Saved data entries:

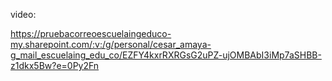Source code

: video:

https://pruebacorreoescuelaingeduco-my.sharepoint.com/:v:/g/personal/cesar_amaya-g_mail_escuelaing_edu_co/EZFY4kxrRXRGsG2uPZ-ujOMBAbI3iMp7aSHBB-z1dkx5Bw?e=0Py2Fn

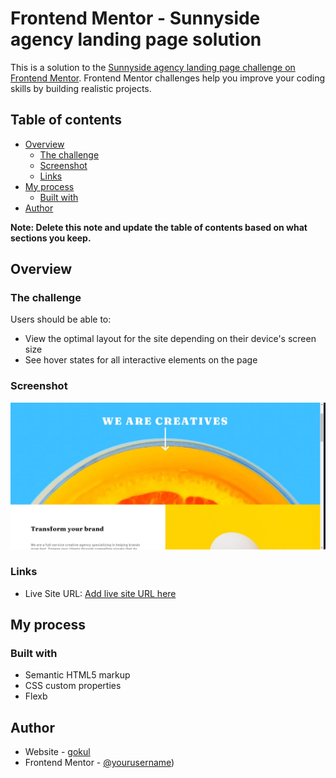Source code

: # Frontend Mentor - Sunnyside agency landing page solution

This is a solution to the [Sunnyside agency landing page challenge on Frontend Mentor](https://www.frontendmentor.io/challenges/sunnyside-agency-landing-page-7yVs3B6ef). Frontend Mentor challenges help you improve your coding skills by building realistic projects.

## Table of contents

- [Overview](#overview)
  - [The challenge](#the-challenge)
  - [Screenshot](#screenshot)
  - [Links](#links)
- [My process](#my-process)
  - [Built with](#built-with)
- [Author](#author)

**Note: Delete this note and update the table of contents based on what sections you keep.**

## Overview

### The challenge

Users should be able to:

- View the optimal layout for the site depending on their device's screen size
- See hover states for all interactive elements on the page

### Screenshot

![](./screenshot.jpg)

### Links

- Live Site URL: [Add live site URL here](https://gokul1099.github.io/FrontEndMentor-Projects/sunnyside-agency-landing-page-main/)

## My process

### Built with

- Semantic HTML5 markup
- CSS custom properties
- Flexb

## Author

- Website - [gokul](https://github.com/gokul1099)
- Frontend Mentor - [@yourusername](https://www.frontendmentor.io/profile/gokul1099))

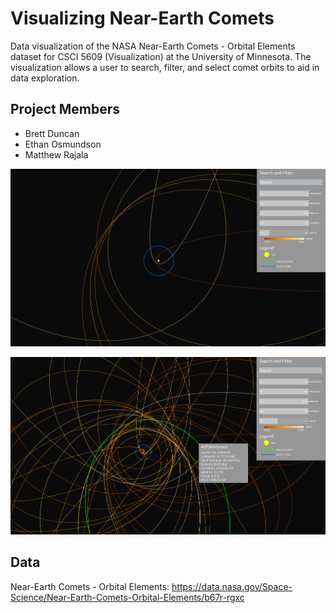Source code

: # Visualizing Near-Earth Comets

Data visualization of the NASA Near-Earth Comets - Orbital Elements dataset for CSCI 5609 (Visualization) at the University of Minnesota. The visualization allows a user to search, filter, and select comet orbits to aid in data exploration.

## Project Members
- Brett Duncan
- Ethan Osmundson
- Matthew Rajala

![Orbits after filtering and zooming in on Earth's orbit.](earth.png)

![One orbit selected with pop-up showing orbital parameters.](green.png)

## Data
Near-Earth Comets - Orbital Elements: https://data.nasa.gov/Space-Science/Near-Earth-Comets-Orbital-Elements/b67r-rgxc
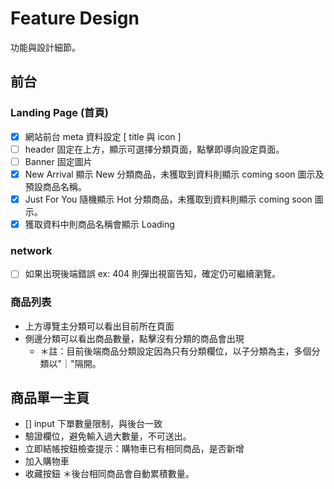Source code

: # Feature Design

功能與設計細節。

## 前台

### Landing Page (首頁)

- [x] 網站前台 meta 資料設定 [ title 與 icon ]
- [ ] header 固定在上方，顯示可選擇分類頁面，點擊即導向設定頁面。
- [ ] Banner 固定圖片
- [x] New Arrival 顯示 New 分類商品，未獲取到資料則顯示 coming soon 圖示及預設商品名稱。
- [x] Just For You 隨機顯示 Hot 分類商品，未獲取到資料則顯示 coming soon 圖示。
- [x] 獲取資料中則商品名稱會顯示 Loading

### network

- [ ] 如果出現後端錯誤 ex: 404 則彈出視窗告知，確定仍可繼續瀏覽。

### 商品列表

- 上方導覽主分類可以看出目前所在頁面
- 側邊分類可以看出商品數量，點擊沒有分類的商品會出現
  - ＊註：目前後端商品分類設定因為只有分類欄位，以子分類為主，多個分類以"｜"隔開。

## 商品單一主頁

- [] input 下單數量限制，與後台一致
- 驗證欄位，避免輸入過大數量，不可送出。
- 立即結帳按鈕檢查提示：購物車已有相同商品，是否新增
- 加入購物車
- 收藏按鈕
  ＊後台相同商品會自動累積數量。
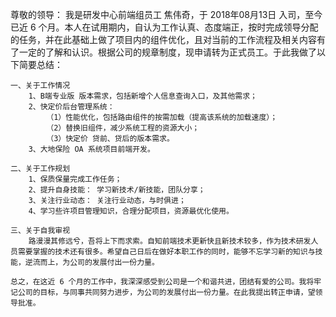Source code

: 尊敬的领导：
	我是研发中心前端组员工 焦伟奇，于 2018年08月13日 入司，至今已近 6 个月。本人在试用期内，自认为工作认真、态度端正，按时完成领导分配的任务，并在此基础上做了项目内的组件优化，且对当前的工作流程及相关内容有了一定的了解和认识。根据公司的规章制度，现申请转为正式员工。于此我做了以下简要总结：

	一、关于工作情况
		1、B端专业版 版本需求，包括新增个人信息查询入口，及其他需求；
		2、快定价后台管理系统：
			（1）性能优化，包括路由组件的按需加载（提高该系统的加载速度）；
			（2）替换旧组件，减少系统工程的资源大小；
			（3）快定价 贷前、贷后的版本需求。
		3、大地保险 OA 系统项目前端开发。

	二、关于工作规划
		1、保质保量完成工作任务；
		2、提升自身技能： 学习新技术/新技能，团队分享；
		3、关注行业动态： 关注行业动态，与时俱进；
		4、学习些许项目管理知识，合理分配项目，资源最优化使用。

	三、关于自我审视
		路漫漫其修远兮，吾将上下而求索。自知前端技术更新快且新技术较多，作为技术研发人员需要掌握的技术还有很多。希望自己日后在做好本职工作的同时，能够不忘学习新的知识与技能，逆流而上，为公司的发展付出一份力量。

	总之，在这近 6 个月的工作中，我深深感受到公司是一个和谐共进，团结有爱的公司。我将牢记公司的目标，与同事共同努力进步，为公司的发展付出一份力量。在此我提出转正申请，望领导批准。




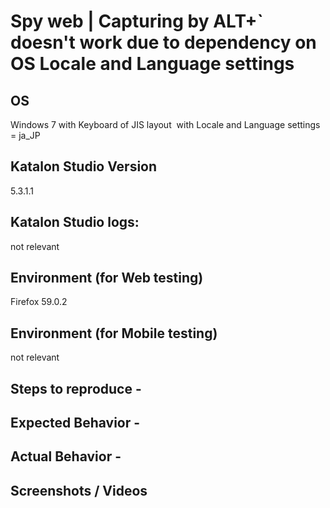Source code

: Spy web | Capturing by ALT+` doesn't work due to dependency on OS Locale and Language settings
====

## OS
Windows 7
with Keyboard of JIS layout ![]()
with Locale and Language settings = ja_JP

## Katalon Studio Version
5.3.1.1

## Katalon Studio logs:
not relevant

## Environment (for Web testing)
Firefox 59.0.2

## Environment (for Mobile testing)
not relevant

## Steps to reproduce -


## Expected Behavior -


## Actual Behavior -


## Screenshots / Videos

### Brief
The copy should hold only the lines from the one with "## Project Members" through the one with "- [x] 網站前台 meta 資料設定 [ title 與 icon ]", exactly as they stand above. Leave out the pictures.

### Response below
## Project Members
- Brett Duncan
- Ethan Osmundson
- Matthew Rajala

![Orbits after filtering and zooming in on Earth's orbit.](earth.png)

![One orbit selected with pop-up showing orbital parameters.](green.png)

## Data
Near-Earth Comets - Orbital Elements: https://data.nasa.gov/Space-Science/Near-Earth-Comets-Orbital-Elements/b67r-rgxc
Source code

: # Feature Design

功能與設計細節。

## 前台

### Landing Page (首頁)

- [x] 網站前台 meta 資料設定 [ title 與 icon ]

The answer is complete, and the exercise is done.